Delighted today to be joining the blog tour for The Little Bakery on Rosemary Lane by Ellen Berry (I suspect you might already know Ellen under another name – but my lips are sealed!), published by Avon Books on 7th September in paperback and for kindle.
If you want to move forward, sometimes you have to go back …
Growing up in a Yorkshire village, Roxanne Cartwright couldn’t wait to escape and make her place in the world. Now, thirty years later, she’s a fashion editor living a glamorous life of perennial singlehood in London – or so it seems to her sister Della. But when Roxanne finds her career under threat, she feels herself pulled back to the quiet village she’d been so desperate to leave.
As Roxanne reacquaints herself with life on Rosemary Lane, she slowly makes a surprising discovery: the people who live in Burley Bridge are, well, just people – different from the fashion set she’s used to, but kind and even interesting. Michael, a single dad trying to make a go of a small bakery, particularly so. Little by little, cupcake by cupcake, Roxanne and Michael fall into an unexpected friendship.
Could there be a life for Roxanne after all, in the place she’s spent years trying to escape.
This book has everything you could want – food, family, friends and feuds, and is the perfect read for fans of Trisha Ashley, Katie Fforde and Carole Matthews.
Yorkshire, cupcakes and romance – that really sounds like one I must catch up with later!

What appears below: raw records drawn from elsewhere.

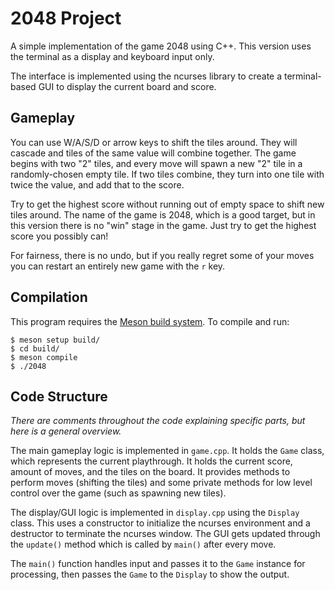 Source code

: # 2048 Project

A simple implementation of the game 2048 using C++. This version uses the
terminal as a display and keyboard input only.

The interface is implemented using the ncurses library to create a
terminal-based GUI to display the current board and score.

## Gameplay

You can use W/A/S/D or arrow keys to shift the tiles around. They will cascade
and tiles of the same value will combine together. The game begins with two "2"
tiles, and every move will spawn a new "2" tile in a randomly-chosen empty tile.
If two tiles combine, they turn into one tile with twice the value, and add that
to the score.

Try to get the highest score without running out of empty space to shift new
tiles around. The name of the game is 2048, which is a good target, but in this
version there is no "win" stage in the game. Just try to get the highest score
you possibly can!

For fairness, there is no undo, but if you really regret some of your moves you
can restart an entirely new game with the `r` key.

## Compilation

This program requires the [Meson build system][getting-meson]. To compile and run:

[getting-meson]: https://mesonbuild.com/Getting-meson.html

```console
$ meson setup build/
$ cd build/
$ meson compile
$ ./2048
```

## Code Structure

*There are comments throughout the code explaining specific parts, but here is a
general overview.*

The main gameplay logic is implemented in `game.cpp`. It holds the `Game` class,
which represents the current playthrough. It holds the current score, amount of
moves, and the tiles on the board. It provides methods to perform moves
(shifting the tiles) and some private methods for low level control over the
game (such as spawning new tiles).

The display/GUI logic is implemented in `display.cpp` using the `Display` class.
This uses a constructor to initialize the ncurses environment and a destructor
to terminate the ncurses window. The GUI gets updated through the `update()`
method which is called by `main()` after every move. 

The `main()` function handles input and passes it to the `Game` instance for
processing, then passes the `Game` to the `Display` to show the output.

Let’s take a look at an extract…
As she blotted her lips on a tissue, the intercom buzzer sounded. Was that Sean already? Roxanne frowned and checked her phone. Time had run away with her; it was 8.26 p.m. and their table was booked for 8.30. She scampered through to her hallway to buzz him in. She had seen him two days ago but still, her spirits rose like champagne bubbles as she heard the front door close behind him two floors down. No one else had ever had that effect on her. All the terrible boyfriends, the compulsive liars, drunks and narcissists (impressively, some of Roxanne’s lovers had combined all three qualities): how joyful to be free of all that.
Once, her sister Della had joked that she had a talent for choosing men whose job titles required quotation marks: ‘DJ’, ‘record producer’, ‘design consultant’ – and, at one particularly unhappy point, ‘socialite’, which just meant he went out every night and could often be seen with cocaine-speckled nostrils, draped over models. Still, Roxanne had reassured herself: at least these men made life interesting – and what was so great about feeling safe and cared for and loved? Who really wanted a man who would cook for you and cuddle you when you were feeling down? Who’d show up when he’d promised to and didn’t sleep with anyone else? What was so great about that?
Roxanne’s own father, William, had plodded along, finally leaving her mother years after it had come to light that she’d had an affair with an artist from Mallorca. In fact, just a couple of years ago it had transpired that this artist, a man named Rafael, was Della’s real father. Although shocking, the revelation had explained the perpetual tensions between their mother and William at Rosemary Cottage when the three Cartwright children were young, and the simple fact that Della, with her dramatic dark colouring, looked strikingly different to the fair-skinned and blue-eyed Roxanne and their brother Jeff.
For Roxanne, the most baffling aspect had been the fact that William had known about Della’s parentage all along – and chosen to bury his head in the sand. Roxanne never wanted a man like that. She was attracted to fiery, irresponsible types; like Ned Tallow – a ‘party organiser’ – who had once ‘lost’ a ready meal in his oven, having flung it in with such force, it had tipped over and gummed itself to the back. She had always found it almost impossible to resist the charms of the glamorous, the unhinged and frequently out of it – men whom she had supposed epitomised thrilling London life, in contrast to the rather safe and reliable Yorkshire lads she had known back home in Burley Bridge.
However, with Sean she had finally discovered how wonderful it was to be with a properly grown-up man who thrilled her yet still cared. He was cool, sorted and hugely successful as a freelance fashion photographer (in other words, he had a proper profession that needed no quotation marks). Clever, funny and charming, he looked as good in bespoke suits as he did in old, faded jeans, and the only Coke he acquainted himself with came out of a red can.
Sean’s smiling, handsome face appeared as he hurried up the last flight of stairs towards her. It was his fiftieth birthday today, and Roxanne was determined it would be one he would never forget.
My thanks to Sabah Khan at Avon for my reading copy – to catch up with later – and for including me in the blog tour. Here are all the other stops…
About The Author
Ellen Berry is an author and magazine journalist. Originally from rural West Yorkshire, she has three teenage children and lives with her husband and their daughter in Glasgow. When she’s not writing, she loves to cook and browse her vast collection of cookbooks, which is how the idea for this story came about. However, she remains the world’s worst baker but tends to blame her failures on ‘the oven’.
Have seen this book doing the rounds, has a lovely cosy feel about it.